Lincoln was chosen to host Wave by 14-18 NOW, the arts programme for the First World War centenary, as it was a major centre for the manufacture of weapons and munitions during the conflict. In particular, the city was responsible for the development of early tracked vehicles resulting in the world’s first operational tank, first used in action in 1916.
Wave is one of two sculptures taken from the installation Blood Swept Lands and Seas of Red – poppies and original concept by artist Paul Cummins and installation designed by Tom Piper. The installation was originally at HM Tower of London in 2014 where 888,246 poppies were displayed, one to honour every death in the British and Colonial forces of the First World War. The installation was by Paul Cummins Ceramics Limited in conjunction with Historic Royal Palaces.

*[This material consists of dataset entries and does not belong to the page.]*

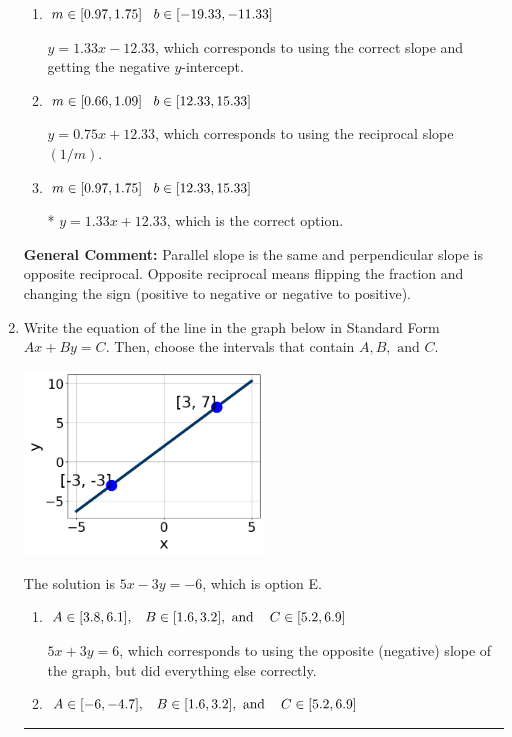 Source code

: \documentclass{extbook}[14pt]
\newcommand{\litem}[1]{\item #1

\rule{\textwidth}{0.4pt}}
\begin{document}
\begin{enumerate}
{\begin{enumerate}[label=\Alph*.]
 $y = -1.33x - 6.33$, which corresponds to using the negative slope.
\item \( m \in [0.97, 1.75] \hspace*{3mm} b \in [-19.33, -11.33] \)

 $y = 1.33x - 12.33$, which corresponds to using the correct slope and getting the negative $y$-intercept.
\item \( m \in [0.66, 1.09] \hspace*{3mm} b \in [12.33, 15.33] \)

 $y = 0.75x + 12.33$, which corresponds to using the reciprocal slope $(1/m)$.
\item \( m \in [0.97, 1.75] \hspace*{3mm} b \in [12.33, 15.33] \)

* $y = 1.33x + 12.33$, which is the correct option.
\end{enumerate}

\textbf{General Comment:} Parallel slope is the same and perpendicular slope is opposite reciprocal. Opposite reciprocal means flipping the fraction and changing the sign (positive to negative or negative to positive).
}
\litem{
Write the equation of the line in the graph below in Standard Form $Ax+By=C$. Then, choose the intervals that contain $A, B, \text{ and } C$.

\begin{center}
    \includegraphics[width=0.5\textwidth]{../Figures/linearGraphToStandardCopyB.png}
\end{center}


The solution is \( 5x - 3y = -6 \), which is option E.\begin{enumerate}[label=\Alph*.]
\item \( A \in [3.8, 6.1], \hspace{3mm} B \in [1.6, 3.2], \text{ and } \hspace{3mm} C \in [5.2, 6.9] \)

 $5x + 3y = 6$, which corresponds to using the opposite (negative) slope of the graph, but did everything else correctly.
\item \( A \in [-6, -4.7], \hspace{3mm} B \in [1.6, 3.2], \text{ and } \hspace{3mm} C \in [5.2, 6.9] \)


\end{enumerate}}
\end{enumerate}
\end{document}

Over the Bank Holiday weekend an astonishing 27,797 people visited the castle to see the sculpture, which can be seen for free in the grounds.

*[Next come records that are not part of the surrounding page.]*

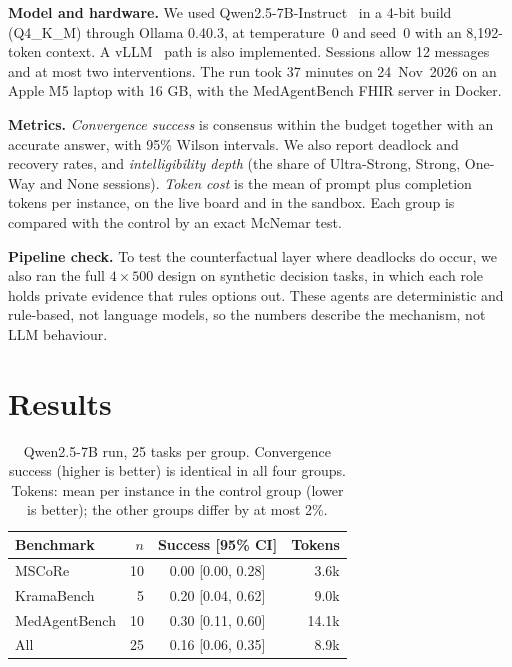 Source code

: \documentclass[11pt,a4paper,twocolumn]{article}
\begin{document}
\textbf{Model and hardware.} We used Qwen2.5-7B-Instruct~\cite{qwen25} in a 4-bit build
(Q4\_K\_M) through Ollama 0.40.3, at temperature~0 and seed~0 with an 8,192-token context. A
vLLM~\cite{kwon2023vllm} path is also implemented. Sessions allow 12 messages and at most two
interventions. The run took 37 minutes on 24~Nov~2026 on an Apple M5 laptop with 16 GB, with
the MedAgentBench FHIR server in Docker.

\textbf{Metrics.} \emph{Convergence success} is consensus within the budget together with an
accurate answer, with 95\% Wilson intervals. We also report deadlock and recovery rates, and
\emph{intelligibility depth} (the share of Ultra-Strong, Strong, One-Way and None sessions).
\emph{Token cost} is the mean of prompt plus completion tokens per instance, on the live board
and in the sandbox. Each group is compared with the control by an exact McNemar test.

\textbf{Pipeline check.} To test the counterfactual layer where deadlocks do occur, we also ran
the full $4\times500$ design on synthetic decision tasks, in which each role holds private
evidence that rules options out. These agents are deterministic and rule-based, not language
models, so the numbers describe the mechanism, not LLM behaviour.

\section{Results}
\begin{table}[t]
\centering
\small
\begin{tabular}{@{}lrcr@{}}
\toprule
Benchmark & $n$ & Success [95\% CI] & Tokens \\
\midrule
MSCoRe & 10 & 0.00 [0.00, 0.28] & 3.6k \\
KramaBench & 5 & 0.20 [0.04, 0.62] & 9.0k \\
MedAgentBench & 10 & 0.30 [0.11, 0.60] & 14.1k \\
All & 25 & 0.16 [0.06, 0.35] & 8.9k \\
\bottomrule
\end{tabular}
\caption{Qwen2.5-7B run, 25 tasks per group. Convergence success (higher is better) is identical
in all four groups. Tokens: mean per instance in the control group (lower is better); the other groups differ by at most 2\%.}
\label{tab:results}
\end{table}
\end{document}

Wave can be seen at Lincoln Castle until 4 September 2016. The castle grounds are open each day from 10am to 5.30pm, with last entry to see Wave at 5.15pm (please note: the main castle attractions close at 5pm).
Although entry to the castle grounds is free, the usual admissions charges will apply for the other castle attractions. There is no need to book in advance to see Poppies: Wave. However, there are likely to be queues at weekends and during school holidays.